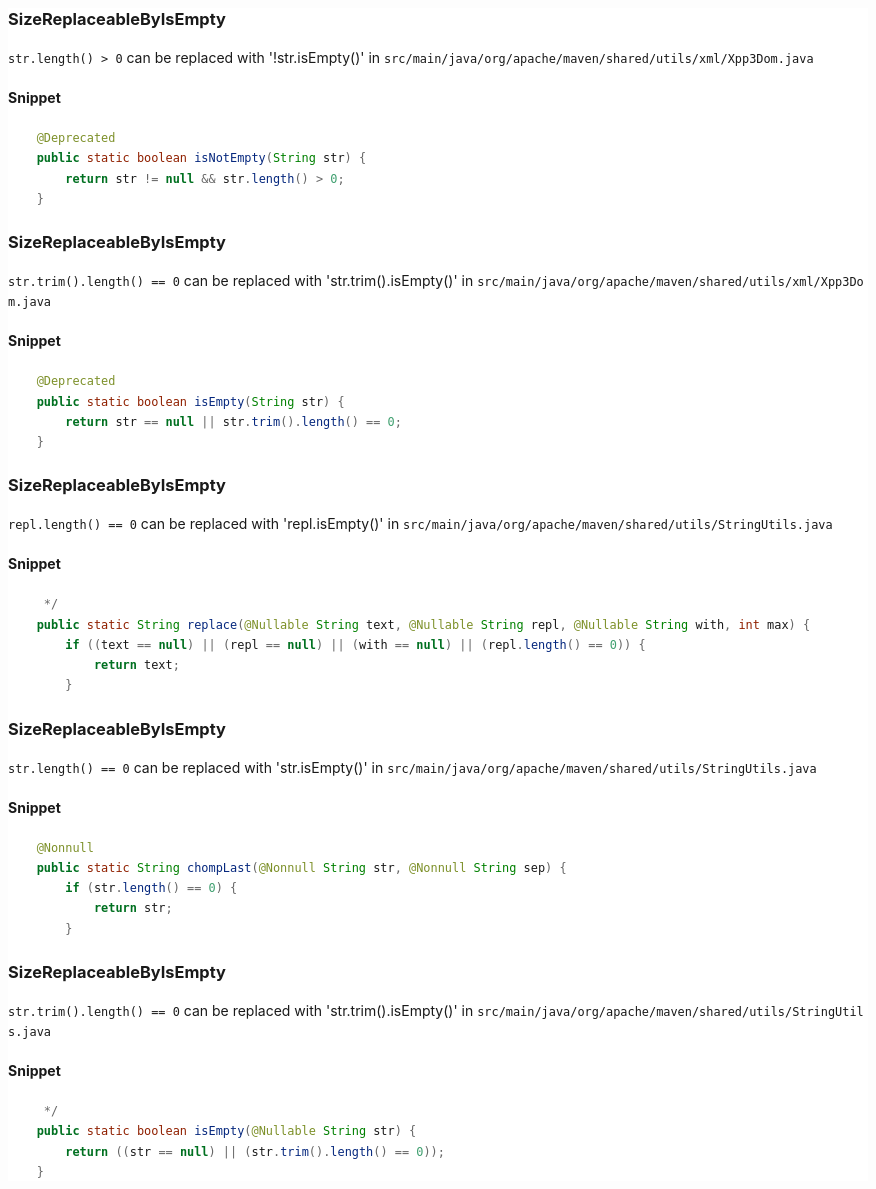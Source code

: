 ### SizeReplaceableByIsEmpty
`str.length() > 0` can be replaced with '!str.isEmpty()'
in `src/main/java/org/apache/maven/shared/utils/xml/Xpp3Dom.java`
#### Snippet
```java
    @Deprecated
    public static boolean isNotEmpty(String str) {
        return str != null && str.length() > 0;
    }

```

### SizeReplaceableByIsEmpty
`str.trim().length() == 0` can be replaced with 'str.trim().isEmpty()'
in `src/main/java/org/apache/maven/shared/utils/xml/Xpp3Dom.java`
#### Snippet
```java
    @Deprecated
    public static boolean isEmpty(String str) {
        return str == null || str.trim().length() == 0;
    }

```

### SizeReplaceableByIsEmpty
`repl.length() == 0` can be replaced with 'repl.isEmpty()'
in `src/main/java/org/apache/maven/shared/utils/StringUtils.java`
#### Snippet
```java
     */
    public static String replace(@Nullable String text, @Nullable String repl, @Nullable String with, int max) {
        if ((text == null) || (repl == null) || (with == null) || (repl.length() == 0)) {
            return text;
        }
```

### SizeReplaceableByIsEmpty
`str.length() == 0` can be replaced with 'str.isEmpty()'
in `src/main/java/org/apache/maven/shared/utils/StringUtils.java`
#### Snippet
```java
    @Nonnull
    public static String chompLast(@Nonnull String str, @Nonnull String sep) {
        if (str.length() == 0) {
            return str;
        }
```

### SizeReplaceableByIsEmpty
`str.trim().length() == 0` can be replaced with 'str.trim().isEmpty()'
in `src/main/java/org/apache/maven/shared/utils/StringUtils.java`
#### Snippet
```java
     */
    public static boolean isEmpty(@Nullable String str) {
        return ((str == null) || (str.trim().length() == 0));
    }

```
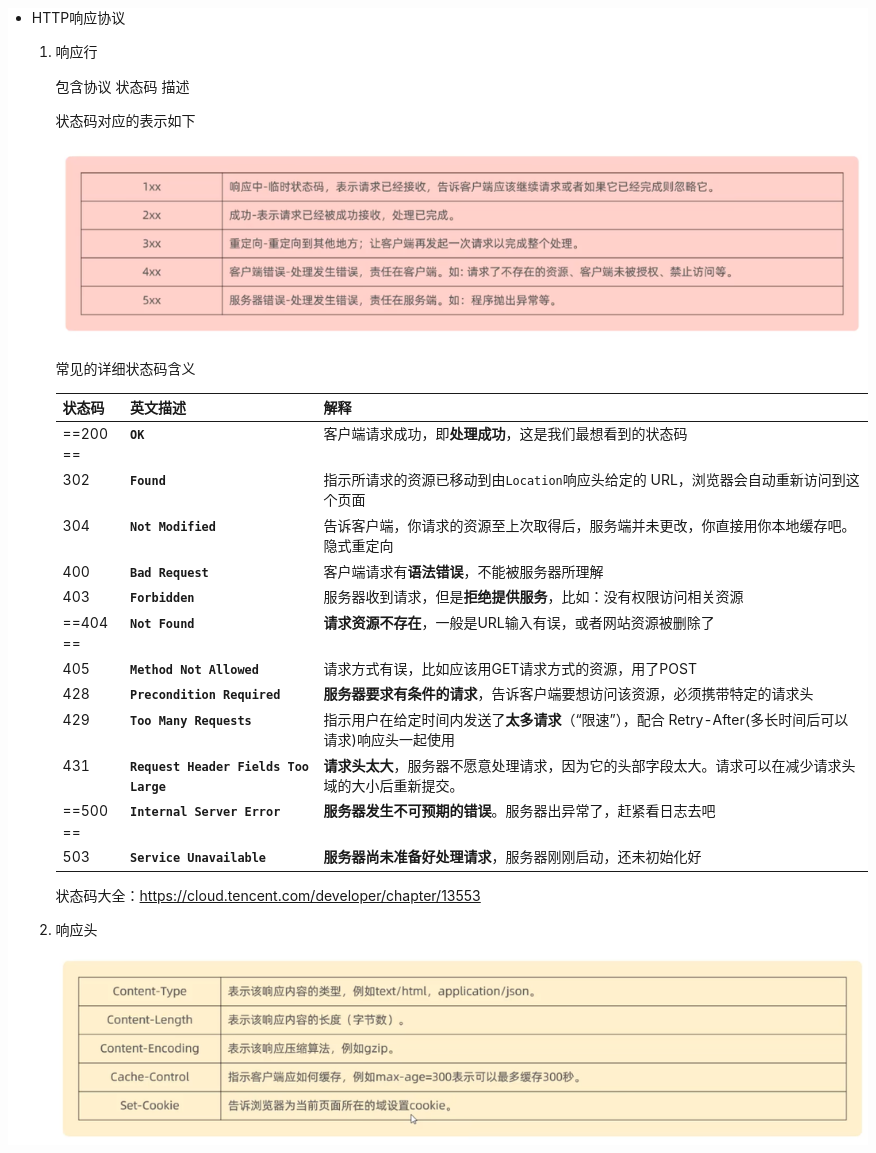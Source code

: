 * HTTP响应协议

  1. 响应行

     包含协议 状态码 描述

     状态码对应的表示如下

     ![image-20231011192714445](img/image-20231011192714445.png)

     常见的详细状态码含义

     | 状态码  | 英文描述                              | 解释                                                         |
     | ------- | ------------------------------------- | ------------------------------------------------------------ |
     | ==200== | **`OK`**                              | 客户端请求成功，即**处理成功**，这是我们最想看到的状态码     |
     | 302     | **`Found`**                           | 指示所请求的资源已移动到由`Location`响应头给定的 URL，浏览器会自动重新访问到这个页面 |
     | 304     | **`Not Modified`**                    | 告诉客户端，你请求的资源至上次取得后，服务端并未更改，你直接用你本地缓存吧。隐式重定向 |
     | 400     | **`Bad Request`**                     | 客户端请求有**语法错误**，不能被服务器所理解                 |
     | 403     | **`Forbidden`**                       | 服务器收到请求，但是**拒绝提供服务**，比如：没有权限访问相关资源 |
     | ==404== | **`Not Found`**                       | **请求资源不存在**，一般是URL输入有误，或者网站资源被删除了  |
     | 405     | **`Method Not Allowed`**              | 请求方式有误，比如应该用GET请求方式的资源，用了POST          |
     | 428     | **`Precondition Required`**           | **服务器要求有条件的请求**，告诉客户端要想访问该资源，必须携带特定的请求头 |
     | 429     | **`Too Many Requests`**               | 指示用户在给定时间内发送了**太多请求**（“限速”），配合 Retry-After(多长时间后可以请求)响应头一起使用 |
     | 431     | **`Request Header Fields Too Large`** | **请求头太大**，服务器不愿意处理请求，因为它的头部字段太大。请求可以在减少请求头域的大小后重新提交。 |
     | ==500== | **`Internal Server Error`**           | **服务器发生不可预期的错误**。服务器出异常了，赶紧看日志去吧 |
     | 503     | **`Service Unavailable`**             | **服务器尚未准备好处理请求**，服务器刚刚启动，还未初始化好   |

     状态码大全：https://cloud.tencent.com/developer/chapter/13553 

  2. 响应头

     ![image-20231011193711720](img/image-20231011193711720.png)

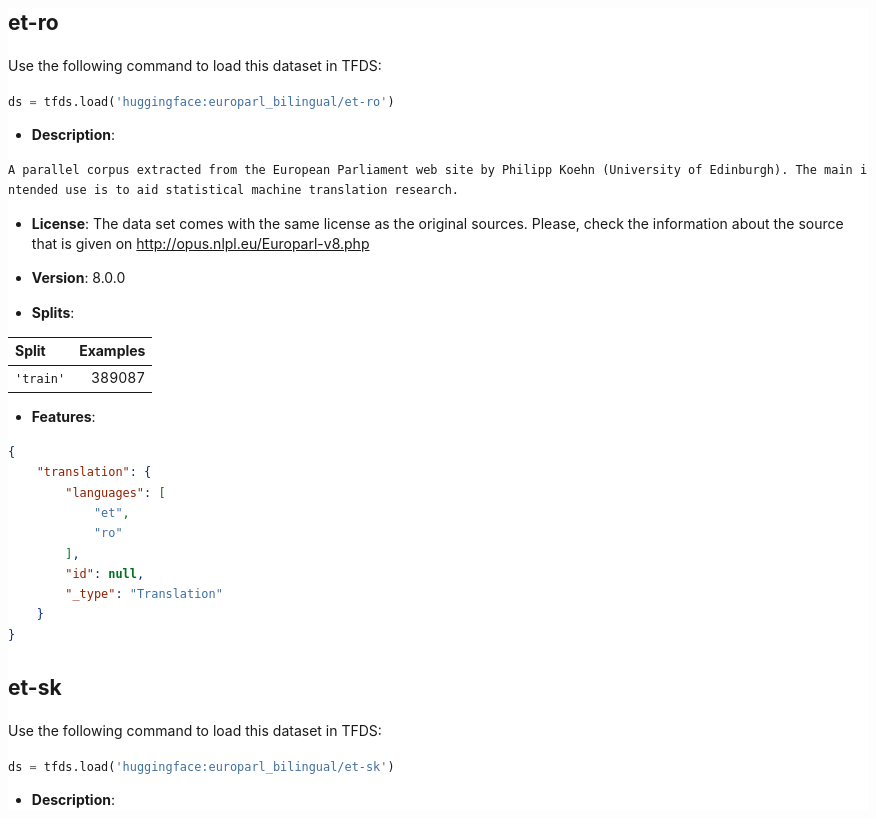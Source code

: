 

## et-ro


Use the following command to load this dataset in TFDS:

```python
ds = tfds.load('huggingface:europarl_bilingual/et-ro')
```

*   **Description**:

```
A parallel corpus extracted from the European Parliament web site by Philipp Koehn (University of Edinburgh). The main intended use is to aid statistical machine translation research.
```

*   **License**: The data set comes with the same license
as the original sources.
Please, check the information about the source
that is given on
http://opus.nlpl.eu/Europarl-v8.php

*   **Version**: 8.0.0
*   **Splits**:

Split  | Examples
:----- | -------:
`'train'` | 389087

*   **Features**:

```json
{
    "translation": {
        "languages": [
            "et",
            "ro"
        ],
        "id": null,
        "_type": "Translation"
    }
}
```



## et-sk


Use the following command to load this dataset in TFDS:

```python
ds = tfds.load('huggingface:europarl_bilingual/et-sk')
```

*   **Description**:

◇ ◇ ◇ ◇ ◇ ◇ ◇

Brief:
The word "Found" is the filter: copy every line of the listing above that contains it.

Output:
     | 302     | **`Found`**                           | 指示所请求的资源已移动到由`Location`响应头给定的 URL，浏览器会自动重新访问到这个页面 |
     | ==404== | **`Not Found`**                       | **请求资源不存在**，一般是URL输入有误，或者网站资源被删除了  |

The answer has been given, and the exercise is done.